_Work to be completed_: Return verbatim the line containing "Spectrum of the 1st" together with all lines that follow it in the records, and no other material.

#####

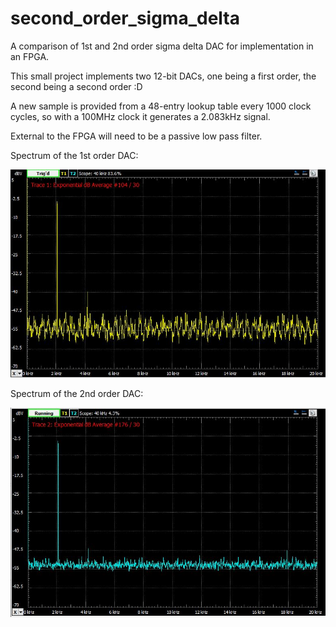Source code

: # second_order_sigma_delta
A comparison of 1st and 2nd order sigma delta DAC for implementation in an FPGA.

This small project implements two 12-bit DACs, one being a first order, the second being a second order :D

A new sample is provided from a 48-entry lookup table every 1000 clock cycles, so with a 100MHz clock it generates a 2.083kHz signal.

External to the FPGA will need to be a passive low pass filter.

Spectrum of the 1st order DAC:

![First order spectrum](first_order.jpg)

Spectrum of the 2nd order DAC:

![Second order spectrum](second_order.jpg)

#####

_Answer for this exercise_:
Spectrum of the 1st order DAC:

![First order spectrum](first_order.jpg)

Spectrum of the 2nd order DAC:

![Second order spectrum](second_order.jpg)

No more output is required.